Top of Dataset content

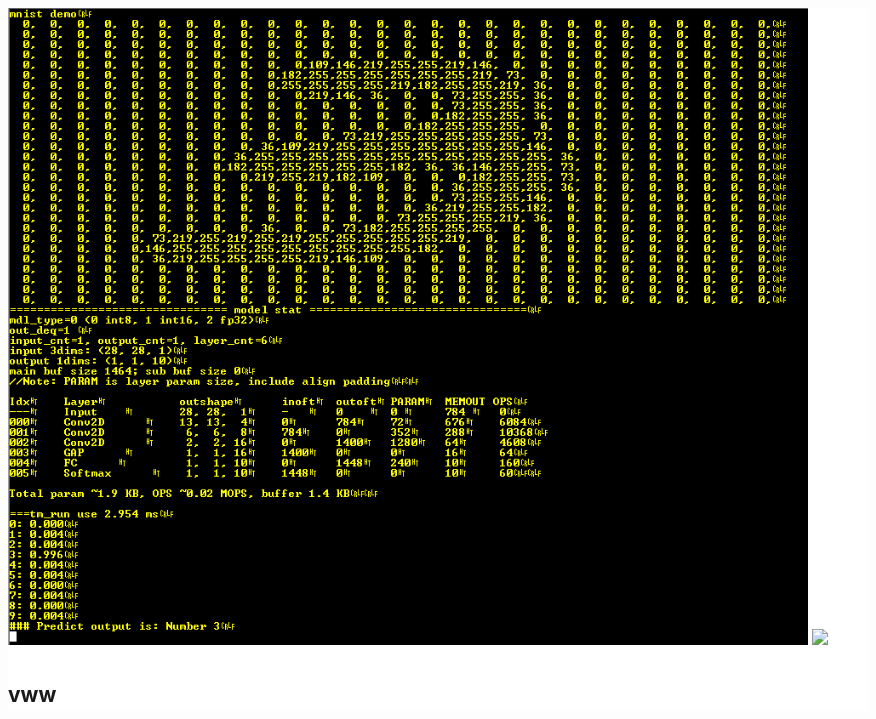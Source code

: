 <a href="tests/minst.png"><img width=800 src="tests/minst.png"/></a>
<a href="firmware_TinyMaix/assets/mnist.jpg"><img width=300 src="firmware_TinyMaix/assets/mnist.jpg"/></a>
</p>

## vww

<p align="center">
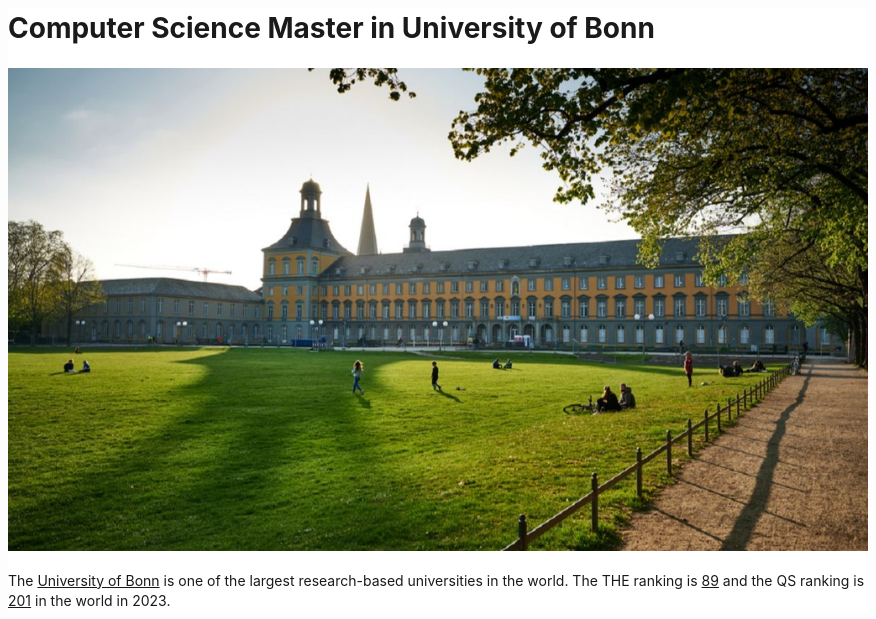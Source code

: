 # Computer Science Master in University of Bonn

<img src="https://github.com/cuneyterem8/uni_bonn_background/blob/main/diplomas/uni_bonn.jpg?raw=true">

The [University of Bonn](https://en.wikipedia.org/wiki/University_of_Bonn) is one of the largest research-based universities in the world. The THE ranking is [89](https://www.timeshighereducation.com/world-university-rankings/2023/world-ranking) and the QS ranking is [201](https://www.topuniversities.com/university-rankings/world-university-rankings/2023) in the world in 2023. 
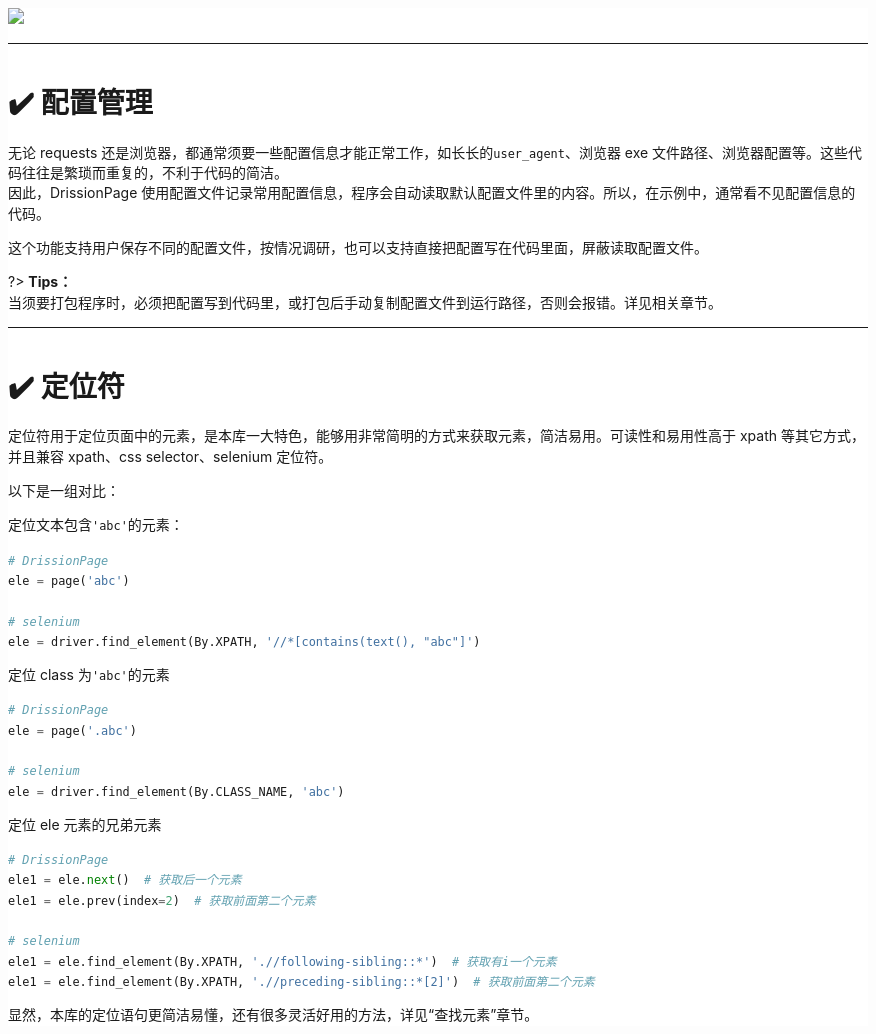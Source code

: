 ![](https://gitee.com/g1879/DrissionPage/raw/master/docs/imgs/webpage.jpg)

---

# ✔️ 配置管理

无论 requests 还是浏览器，都通常须要一些配置信息才能正常工作，如长长的`user_agent`、浏览器 exe 文件路径、浏览器配置等。这些代码往往是繁琐而重复的，不利于代码的简洁。  
因此，DrissionPage 使用配置文件记录常用配置信息，程序会自动读取默认配置文件里的内容。所以，在示例中，通常看不见配置信息的代码。

这个功能支持用户保存不同的配置文件，按情况调研，也可以支持直接把配置写在代码里面，屏蔽读取配置文件。

?> **Tips：** <br>当须要打包程序时，必须把配置写到代码里，或打包后手动复制配置文件到运行路径，否则会报错。详见相关章节。

---

# ✔️ 定位符

定位符用于定位页面中的元素，是本库一大特色，能够用非常简明的方式来获取元素，简洁易用。可读性和易用性高于 xpath 等其它方式，并且兼容 xpath、css selector、selenium 定位符。

以下是一组对比：

定位文本包含`'abc'`的元素：

```python
# DrissionPage
ele = page('abc')

# selenium
ele = driver.find_element(By.XPATH, '//*[contains(text(), "abc"]')
```

定位 class 为`'abc'`的元素

```python
# DrissionPage
ele = page('.abc')

# selenium
ele = driver.find_element(By.CLASS_NAME, 'abc')
```

定位 ele 元素的兄弟元素

```python
# DrissionPage
ele1 = ele.next()  # 获取后一个元素
ele1 = ele.prev(index=2)  # 获取前面第二个元素

# selenium
ele1 = ele.find_element(By.XPATH, './/following-sibling::*')  # 获取有i一个元素
ele1 = ele.find_element(By.XPATH, './/preceding-sibling::*[2]')  # 获取前面第二个元素
```

显然，本库的定位语句更简洁易懂，还有很多灵活好用的方法，详见“查找元素”章节。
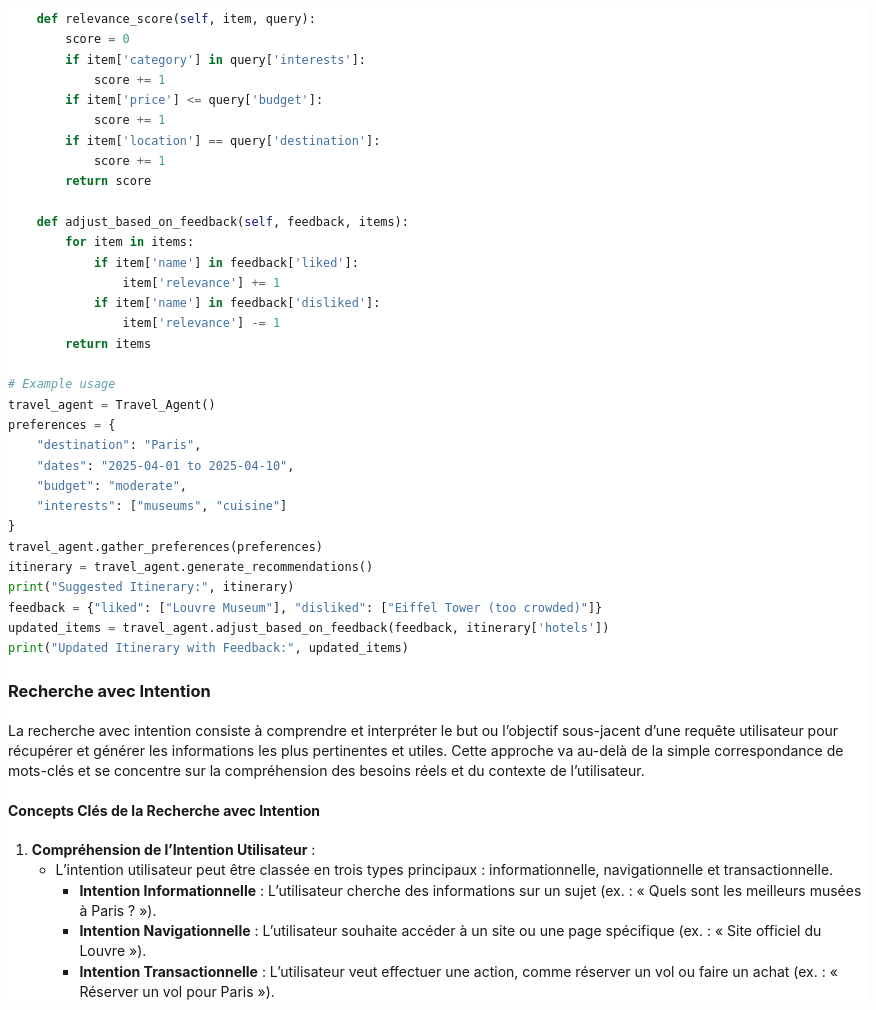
 ```python
    def relevance_score(self, item, query):
        score = 0
        if item['category'] in query['interests']:
            score += 1
        if item['price'] <= query['budget']:
            score += 1
        if item['location'] == query['destination']:
            score += 1
        return score

    def adjust_based_on_feedback(self, feedback, items):
        for item in items:
            if item['name'] in feedback['liked']:
                item['relevance'] += 1
            if item['name'] in feedback['disliked']:
                item['relevance'] -= 1
        return items

# Example usage
travel_agent = Travel_Agent()
preferences = {
    "destination": "Paris",
    "dates": "2025-04-01 to 2025-04-10",
    "budget": "moderate",
    "interests": ["museums", "cuisine"]
}
travel_agent.gather_preferences(preferences)
itinerary = travel_agent.generate_recommendations()
print("Suggested Itinerary:", itinerary)
feedback = {"liked": ["Louvre Museum"], "disliked": ["Eiffel Tower (too crowded)"]}
updated_items = travel_agent.adjust_based_on_feedback(feedback, itinerary['hotels'])
print("Updated Itinerary with Feedback:", updated_items)
```

### Recherche avec Intention

La recherche avec intention consiste à comprendre et interpréter le but ou l’objectif sous-jacent d’une requête utilisateur pour récupérer et générer les informations les plus pertinentes et utiles. Cette approche va au-delà de la simple correspondance de mots-clés et se concentre sur la compréhension des besoins réels et du contexte de l’utilisateur.

#### Concepts Clés de la Recherche avec Intention

1. **Compréhension de l’Intention Utilisateur** :  
   - L’intention utilisateur peut être classée en trois types principaux : informationnelle, navigationnelle et transactionnelle.  
     - **Intention Informationnelle** : L’utilisateur cherche des informations sur un sujet (ex. : « Quels sont les meilleurs musées à Paris ? »).  
     - **Intention Navigationnelle** : L’utilisateur souhaite accéder à un site ou une page spécifique (ex. : « Site officiel du Louvre »).  
     - **Intention Transactionnelle** : L’utilisateur veut effectuer une action, comme réserver un vol ou faire un achat (ex. : « Réserver un vol pour Paris »).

Bottom of Dataset content

To do » Locate the lines above that contain "Louvre" and copy them.

Solution to the problem »
feedback = {"liked": ["Louvre Museum"], "disliked": ["Eiffel Tower (too crowded)"]}
     - **Intention Navigationnelle** : L’utilisateur souhaite accéder à un site ou une page spécifique (ex. : « Site officiel du Louvre »).  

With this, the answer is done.